● **Input data**
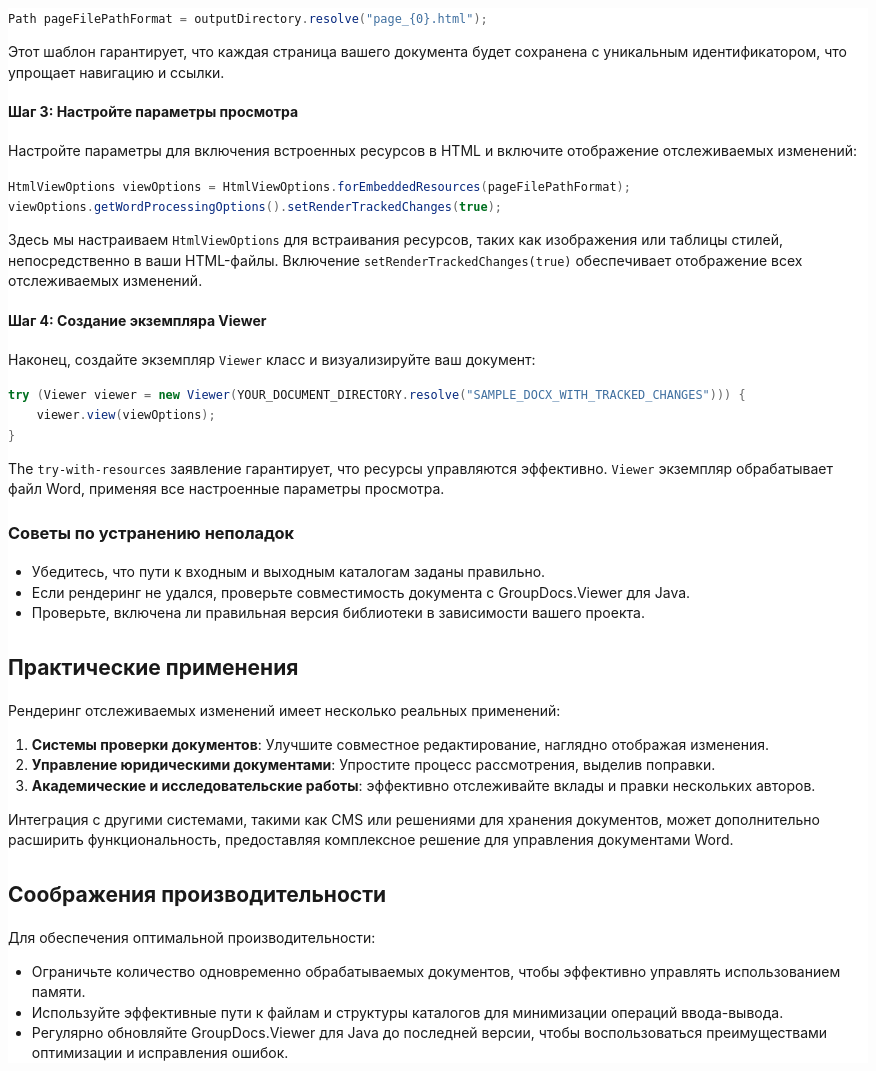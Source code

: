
 ```java
Path pageFilePathFormat = outputDirectory.resolve("page_{0}.html");
```

Этот шаблон гарантирует, что каждая страница вашего документа будет сохранена с уникальным идентификатором, что упрощает навигацию и ссылки.

#### Шаг 3: Настройте параметры просмотра

Настройте параметры для включения встроенных ресурсов в HTML и включите отображение отслеживаемых изменений:

```java
HtmlViewOptions viewOptions = HtmlViewOptions.forEmbeddedResources(pageFilePathFormat);
viewOptions.getWordProcessingOptions().setRenderTrackedChanges(true);
```

Здесь мы настраиваем `HtmlViewOptions` для встраивания ресурсов, таких как изображения или таблицы стилей, непосредственно в ваши HTML-файлы. Включение `setRenderTrackedChanges(true)` обеспечивает отображение всех отслеживаемых изменений.

#### Шаг 4: Создание экземпляра Viewer

Наконец, создайте экземпляр `Viewer` класс и визуализируйте ваш документ:

```java
try (Viewer viewer = new Viewer(YOUR_DOCUMENT_DIRECTORY.resolve("SAMPLE_DOCX_WITH_TRACKED_CHANGES"))) {
    viewer.view(viewOptions);
}
```

The `try-with-resources` заявление гарантирует, что ресурсы управляются эффективно. `Viewer` экземпляр обрабатывает файл Word, применяя все настроенные параметры просмотра.

### Советы по устранению неполадок
- Убедитесь, что пути к входным и выходным каталогам заданы правильно.
- Если рендеринг не удался, проверьте совместимость документа с GroupDocs.Viewer для Java.
- Проверьте, включена ли правильная версия библиотеки в зависимости вашего проекта.

## Практические применения

Рендеринг отслеживаемых изменений имеет несколько реальных применений:
1. **Системы проверки документов**: Улучшите совместное редактирование, наглядно отображая изменения.
2. **Управление юридическими документами**: Упростите процесс рассмотрения, выделив поправки.
3. **Академические и исследовательские работы**: эффективно отслеживайте вклады и правки нескольких авторов.

Интеграция с другими системами, такими как CMS или решениями для хранения документов, может дополнительно расширить функциональность, предоставляя комплексное решение для управления документами Word.

## Соображения производительности

Для обеспечения оптимальной производительности:
- Ограничьте количество одновременно обрабатываемых документов, чтобы эффективно управлять использованием памяти.
- Используйте эффективные пути к файлам и структуры каталогов для минимизации операций ввода-вывода.
- Регулярно обновляйте GroupDocs.Viewer для Java до последней версии, чтобы воспользоваться преимуществами оптимизации и исправления ошибок.

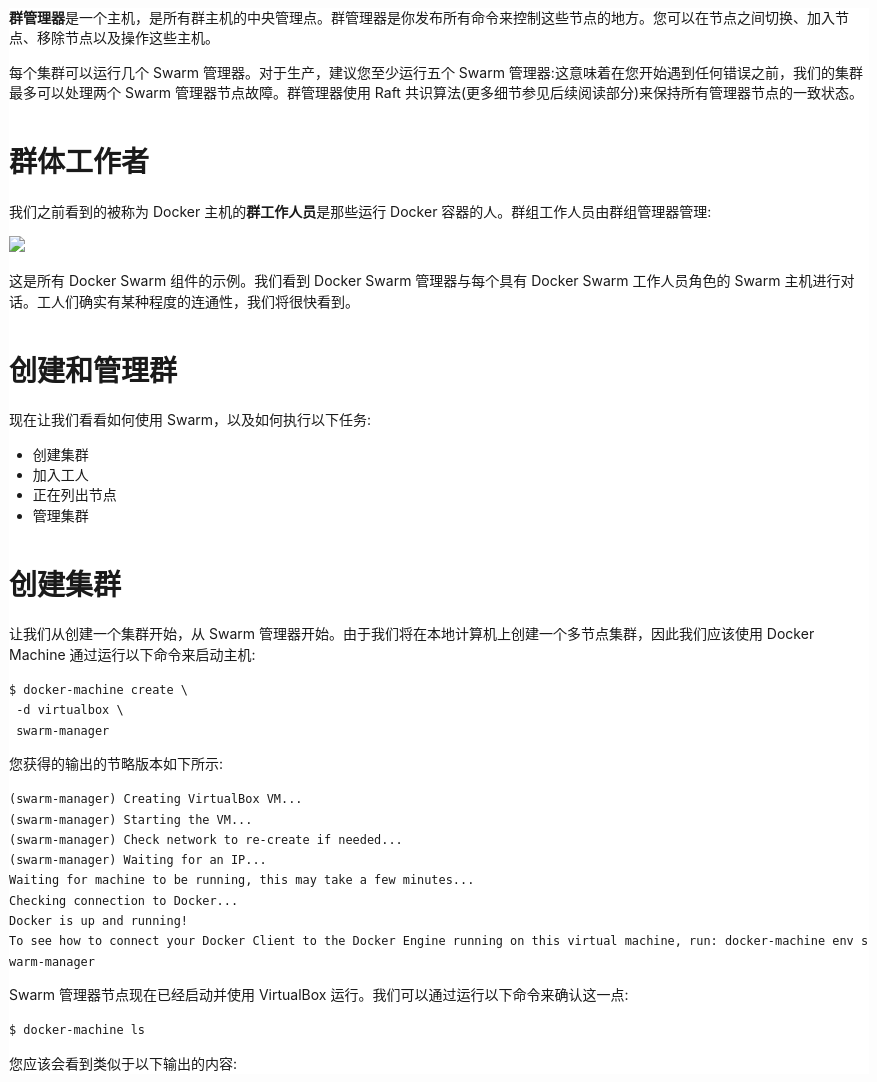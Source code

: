 **群管理器**是一个主机，是所有群主机的中央管理点。群管理器是你发布所有命令来控制这些节点的地方。您可以在节点之间切换、加入节点、移除节点以及操作这些主机。

每个集群可以运行几个 Swarm 管理器。对于生产，建议您至少运行五个 Swarm 管理器:这意味着在您开始遇到任何错误之前，我们的集群最多可以处理两个 Swarm 管理器节点故障。群管理器使用 Raft 共识算法(更多细节参见后续阅读部分)来保持所有管理器节点的一致状态。

# 群体工作者

我们之前看到的被称为 Docker 主机的**群工作人员**是那些运行 Docker 容器的人。群组工作人员由群组管理器管理:

![](Images/0dc79ce2-c308-4a06-ac4d-70530101cf4a.png)

这是所有 Docker Swarm 组件的示例。我们看到 Docker Swarm 管理器与每个具有 Docker Swarm 工作人员角色的 Swarm 主机进行对话。工人们确实有某种程度的连通性，我们将很快看到。

# 创建和管理群

现在让我们看看如何使用 Swarm，以及如何执行以下任务:

*   创建集群
*   加入工人
*   正在列出节点
*   管理集群

# 创建集群

让我们从创建一个集群开始，从 Swarm 管理器开始。由于我们将在本地计算机上创建一个多节点集群，因此我们应该使用 Docker Machine 通过运行以下命令来启动主机:

```
$ docker-machine create \
 -d virtualbox \
 swarm-manager 
```

您获得的输出的节略版本如下所示:

```
(swarm-manager) Creating VirtualBox VM...
(swarm-manager) Starting the VM...
(swarm-manager) Check network to re-create if needed...
(swarm-manager) Waiting for an IP...
Waiting for machine to be running, this may take a few minutes...
Checking connection to Docker...
Docker is up and running!
To see how to connect your Docker Client to the Docker Engine running on this virtual machine, run: docker-machine env swarm-manager
```

Swarm 管理器节点现在已经启动并使用 VirtualBox 运行。我们可以通过运行以下命令来确认这一点:

```
$ docker-machine ls
```

您应该会看到类似于以下输出的内容:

● **Work to be completed**
Every line above that holds the string "документами" should be returned.

● **Written answer**
2. **Управление юридическими документами**: Упростите процесс рассмотрения, выделив поправки.
Интеграция с другими системами, такими как CMS или решениями для хранения документов, может дополнительно расширить функциональность, предоставляя комплексное решение для управления документами Word.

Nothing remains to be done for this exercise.